§ Task data
■ ■ ■ ■

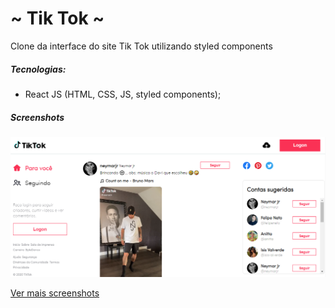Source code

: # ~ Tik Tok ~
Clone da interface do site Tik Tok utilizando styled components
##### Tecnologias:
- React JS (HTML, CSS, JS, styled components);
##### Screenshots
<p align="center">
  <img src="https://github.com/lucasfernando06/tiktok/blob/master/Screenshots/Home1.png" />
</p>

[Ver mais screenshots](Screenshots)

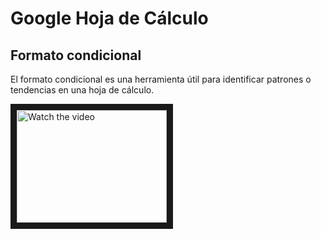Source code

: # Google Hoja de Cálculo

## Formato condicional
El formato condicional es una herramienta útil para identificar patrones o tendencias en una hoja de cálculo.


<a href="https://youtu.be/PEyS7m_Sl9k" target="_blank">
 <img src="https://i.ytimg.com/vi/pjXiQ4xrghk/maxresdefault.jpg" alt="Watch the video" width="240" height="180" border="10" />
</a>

■ ■ ■ ■

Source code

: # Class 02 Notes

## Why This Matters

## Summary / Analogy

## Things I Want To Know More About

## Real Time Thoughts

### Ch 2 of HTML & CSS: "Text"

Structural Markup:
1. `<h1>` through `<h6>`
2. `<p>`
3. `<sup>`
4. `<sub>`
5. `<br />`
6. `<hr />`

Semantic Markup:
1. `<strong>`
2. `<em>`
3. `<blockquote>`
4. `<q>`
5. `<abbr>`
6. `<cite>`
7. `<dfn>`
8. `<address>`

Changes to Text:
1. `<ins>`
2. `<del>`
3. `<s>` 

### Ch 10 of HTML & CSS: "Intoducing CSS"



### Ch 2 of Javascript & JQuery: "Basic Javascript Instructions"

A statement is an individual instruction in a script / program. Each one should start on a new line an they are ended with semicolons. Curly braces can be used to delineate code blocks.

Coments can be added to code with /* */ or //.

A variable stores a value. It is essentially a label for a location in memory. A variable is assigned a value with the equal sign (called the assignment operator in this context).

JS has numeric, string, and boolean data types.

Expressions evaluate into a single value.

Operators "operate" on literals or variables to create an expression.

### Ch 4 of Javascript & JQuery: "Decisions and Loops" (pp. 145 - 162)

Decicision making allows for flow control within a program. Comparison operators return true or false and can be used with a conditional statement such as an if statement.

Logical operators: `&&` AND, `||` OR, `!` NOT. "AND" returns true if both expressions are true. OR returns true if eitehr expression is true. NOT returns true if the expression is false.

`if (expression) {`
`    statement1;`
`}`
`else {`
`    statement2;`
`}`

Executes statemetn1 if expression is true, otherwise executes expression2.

■ ■ ■ ■

§ Task details
Your answer should be the lines of the listing above between the line holding "Class 02 Notes" and the line holding "Executes statemetn1 if", inclusive, restated word for word and alone.

§ Task response
: # Class 02 Notes

## Why This Matters

## Summary / Analogy

## Things I Want To Know More About

## Real Time Thoughts

### Ch 2 of HTML & CSS: "Text"

Structural Markup:
1. `<h1>` through `<h6>`
2. `<p>`
3. `<sup>`
4. `<sub>`
5. `<br />`
6. `<hr />`

Semantic Markup:
1. `<strong>`
2. `<em>`
3. `<blockquote>`
4. `<q>`
5. `<abbr>`
6. `<cite>`
7. `<dfn>`
8. `<address>`

Changes to Text:
1. `<ins>`
2. `<del>`
3. `<s>` 

### Ch 10 of HTML & CSS: "Intoducing CSS"



### Ch 2 of Javascript & JQuery: "Basic Javascript Instructions"

A statement is an individual instruction in a script / program. Each one should start on a new line an they are ended with semicolons. Curly braces can be used to delineate code blocks.

Coments can be added to code with /* */ or //.

A variable stores a value. It is essentially a label for a location in memory. A variable is assigned a value with the equal sign (called the assignment operator in this context).

JS has numeric, string, and boolean data types.

Expressions evaluate into a single value.

Operators "operate" on literals or variables to create an expression.

### Ch 4 of Javascript & JQuery: "Decisions and Loops" (pp. 145 - 162)

Decicision making allows for flow control within a program. Comparison operators return true or false and can be used with a conditional statement such as an if statement.

Logical operators: `&&` AND, `||` OR, `!` NOT. "AND" returns true if both expressions are true. OR returns true if eitehr expression is true. NOT returns true if the expression is false.

`if (expression) {`
`    statement1;`
`}`
`else {`
`    statement2;`
`}`

Executes statemetn1 if expression is true, otherwise executes expression2.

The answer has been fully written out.